ABOUT THIS TASK: The whole listing below is to be copied exactly, with every picture left out.
═════ RECORDS SUPPLIED
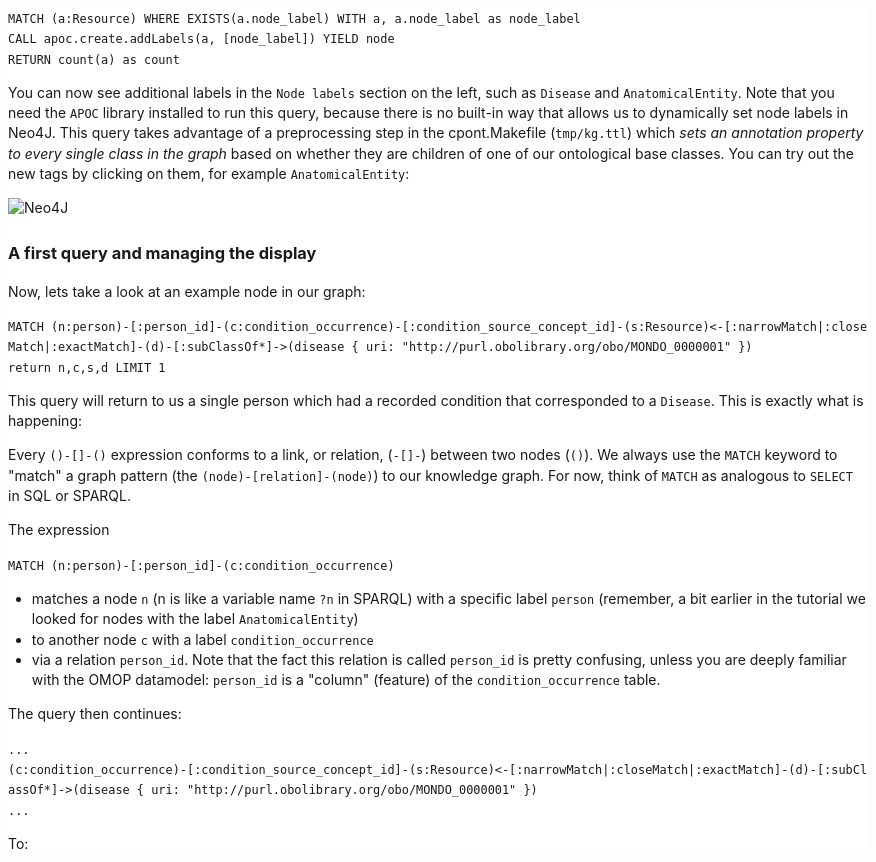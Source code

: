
 ```
MATCH (a:Resource) WHERE EXISTS(a.node_label) WITH a, a.node_label as node_label
CALL apoc.create.addLabels(a, [node_label]) YIELD node
RETURN count(a) as count
```

You can now see additional labels in the `Node labels` section on the left, such as `Disease` and `AnatomicalEntity`. Note that you need the `APOC` library installed to run this query, because there is no built-in way that allows us to dynamically set node labels in Neo4J. This query takes advantage of a preprocessing step in the cpont.Makefile (`tmp/kg.ttl`) which _sets an annotation property to every single class in the graph_ based on whether they are children of one of our ontological base classes. You can try out the new tags by clicking on them, for example `AnatomicalEntity`:


![Neo4J](../images/neo4j_anatomicalentity.png)


### A first query and managing the display

Now, lets take a look at an example node in our graph:

```
MATCH (n:person)-[:person_id]-(c:condition_occurrence)-[:condition_source_concept_id]-(s:Resource)<-[:narrowMatch|:closeMatch|:exactMatch]-(d)-[:subClassOf*]->(disease { uri: "http://purl.obolibrary.org/obo/MONDO_0000001" })
return n,c,s,d LIMIT 1
```

This query will return to us a single person which had a recorded condition that corresponded to a `Disease`. This is exactly what is happening:

Every `()-[]-()` expression conforms to a link, or relation, (`-[]-`) between two nodes (`()`). We always use the `MATCH` keyword to "match" a graph pattern (the `(node)-[relation]-(node)`) to our knowledge graph. For now, think of `MATCH` as analogous to `SELECT` in SQL or SPARQL.

The expression 

```
MATCH (n:person)-[:person_id]-(c:condition_occurrence)
```

- matches a node `n` (n is like a variable name `?n` in SPARQL) with a specific label `person` (remember, a bit earlier in the tutorial we looked for nodes with the label `AnatomicalEntity`)
- to another node `c` with a label `condition_occurrence`
- via a relation `person_id`. Note that the fact this relation is called `person_id` is pretty confusing, unless you are deeply familiar with the OMOP datamodel: `person_id` is a "column" (feature) of the `condition_occurrence` table.

The query then continues:

```
...
(c:condition_occurrence)-[:condition_source_concept_id]-(s:Resource)<-[:narrowMatch|:closeMatch|:exactMatch]-(d)-[:subClassOf*]->(disease { uri: "http://purl.obolibrary.org/obo/MONDO_0000001" })
...
```

To:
══════════
OUTPUT OF THE TASK:
Source code

:
 ```
MATCH (a:Resource) WHERE EXISTS(a.node_label) WITH a, a.node_label as node_label
CALL apoc.create.addLabels(a, [node_label]) YIELD node
RETURN count(a) as count
```

You can now see additional labels in the `Node labels` section on the left, such as `Disease` and `AnatomicalEntity`. Note that you need the `APOC` library installed to run this query, because there is no built-in way that allows us to dynamically set node labels in Neo4J. This query takes advantage of a preprocessing step in the cpont.Makefile (`tmp/kg.ttl`) which _sets an annotation property to every single class in the graph_ based on whether they are children of one of our ontological base classes. You can try out the new tags by clicking on them, for example `AnatomicalEntity`:


![Neo4J](../images/neo4j_anatomicalentity.png)


### A first query and managing the display

Now, lets take a look at an example node in our graph:

```
MATCH (n:person)-[:person_id]-(c:condition_occurrence)-[:condition_source_concept_id]-(s:Resource)<-[:narrowMatch|:closeMatch|:exactMatch]-(d)-[:subClassOf*]->(disease { uri: "http://purl.obolibrary.org/obo/MONDO_0000001" })
return n,c,s,d LIMIT 1
```

This query will return to us a single person which had a recorded condition that corresponded to a `Disease`. This is exactly what is happening:

Every `()-[]-()` expression conforms to a link, or relation, (`-[]-`) between two nodes (`()`). We always use the `MATCH` keyword to "match" a graph pattern (the `(node)-[relation]-(node)`) to our knowledge graph. For now, think of `MATCH` as analogous to `SELECT` in SQL or SPARQL.

The expression 

```
MATCH (n:person)-[:person_id]-(c:condition_occurrence)
```

- matches a node `n` (n is like a variable name `?n` in SPARQL) with a specific label `person` (remember, a bit earlier in the tutorial we looked for nodes with the label `AnatomicalEntity`)
- to another node `c` with a label `condition_occurrence`
- via a relation `person_id`. Note that the fact this relation is called `person_id` is pretty confusing, unless you are deeply familiar with the OMOP datamodel: `person_id` is a "column" (feature) of the `condition_occurrence` table.

The query then continues:

```
...
(c:condition_occurrence)-[:condition_source_concept_id]-(s:Resource)<-[:narrowMatch|:closeMatch|:exactMatch]-(d)-[:subClassOf*]->(disease { uri: "http://purl.obolibrary.org/obo/MONDO_0000001" })
...
```

To:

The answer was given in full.